(Assignment): The records below are to be reproduced exactly, with every picture left out.

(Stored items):
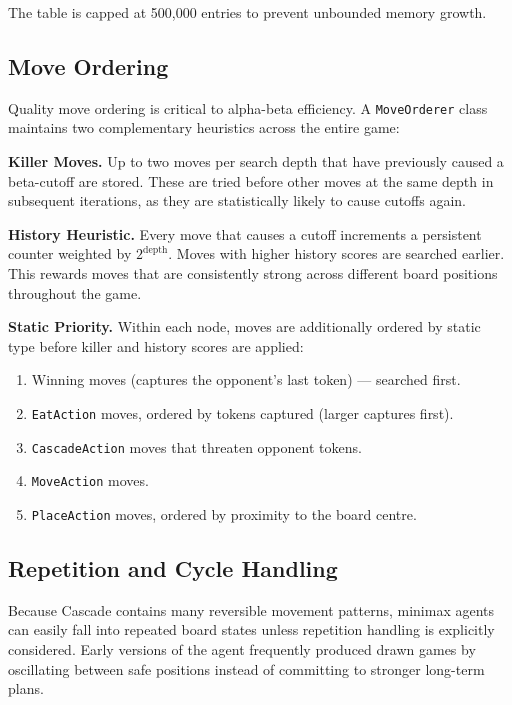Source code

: \documentclass[10.5pt,a4paper]{article}
\begin{document}
The table is capped at 500,000 entries to prevent unbounded memory growth.

\subsection{Move Ordering}

Quality move ordering is critical to alpha-beta efficiency. A \texttt{MoveOrderer} class maintains two complementary heuristics across the entire game:

\textbf{Killer Moves.}
Up to two moves per search depth that have previously caused a beta-cutoff are stored. These are tried before other moves at the same depth in subsequent iterations, as they are statistically likely to cause cutoffs again.

\textbf{History Heuristic.}
Every move that causes a cutoff increments a persistent counter weighted by $2^{\text{depth}}$. Moves with higher history scores are searched earlier. This rewards moves that are consistently strong across different board positions throughout the game.

\textbf{Static Priority.}
Within each node, moves are additionally ordered by static type before killer and history scores are applied:

\begin{enumerate}[noitemsep]
    \item Winning moves (captures the opponent's last token) --- searched first.
    \item \texttt{EatAction} moves, ordered by tokens captured (larger captures first).
    \item \texttt{CascadeAction} moves that threaten opponent tokens.
    \item \texttt{MoveAction} moves.
    \item \texttt{PlaceAction} moves, ordered by proximity to the board centre.
\end{enumerate}

\subsection{Repetition and Cycle Handling}

Because Cascade contains many reversible movement patterns, minimax agents can easily fall into repeated board states unless repetition handling is explicitly considered. Early versions of the agent frequently produced drawn games by oscillating between safe positions instead of committing to stronger long-term plans.
\end{document}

(Result for this exercise):
Source code

: \documentclass[10.5pt,a4paper]{article}
\begin{document}
The table is capped at 500,000 entries to prevent unbounded memory growth.

\subsection{Move Ordering}

Quality move ordering is critical to alpha-beta efficiency. A \texttt{MoveOrderer} class maintains two complementary heuristics across the entire game:

\textbf{Killer Moves.}
Up to two moves per search depth that have previously caused a beta-cutoff are stored. These are tried before other moves at the same depth in subsequent iterations, as they are statistically likely to cause cutoffs again.

\textbf{History Heuristic.}
Every move that causes a cutoff increments a persistent counter weighted by $2^{\text{depth}}$. Moves with higher history scores are searched earlier. This rewards moves that are consistently strong across different board positions throughout the game.

\textbf{Static Priority.}
Within each node, moves are additionally ordered by static type before killer and history scores are applied:

\begin{enumerate}[noitemsep]
    \item Winning moves (captures the opponent's last token) --- searched first.
    \item \texttt{EatAction} moves, ordered by tokens captured (larger captures first).
    \item \texttt{CascadeAction} moves that threaten opponent tokens.
    \item \texttt{MoveAction} moves.
    \item \texttt{PlaceAction} moves, ordered by proximity to the board centre.
\end{enumerate}

\subsection{Repetition and Cycle Handling}

Because Cascade contains many reversible movement patterns, minimax agents can easily fall into repeated board states unless repetition handling is explicitly considered. Early versions of the agent frequently produced drawn games by oscillating between safe positions instead of committing to stronger long-term plans.
\end{document}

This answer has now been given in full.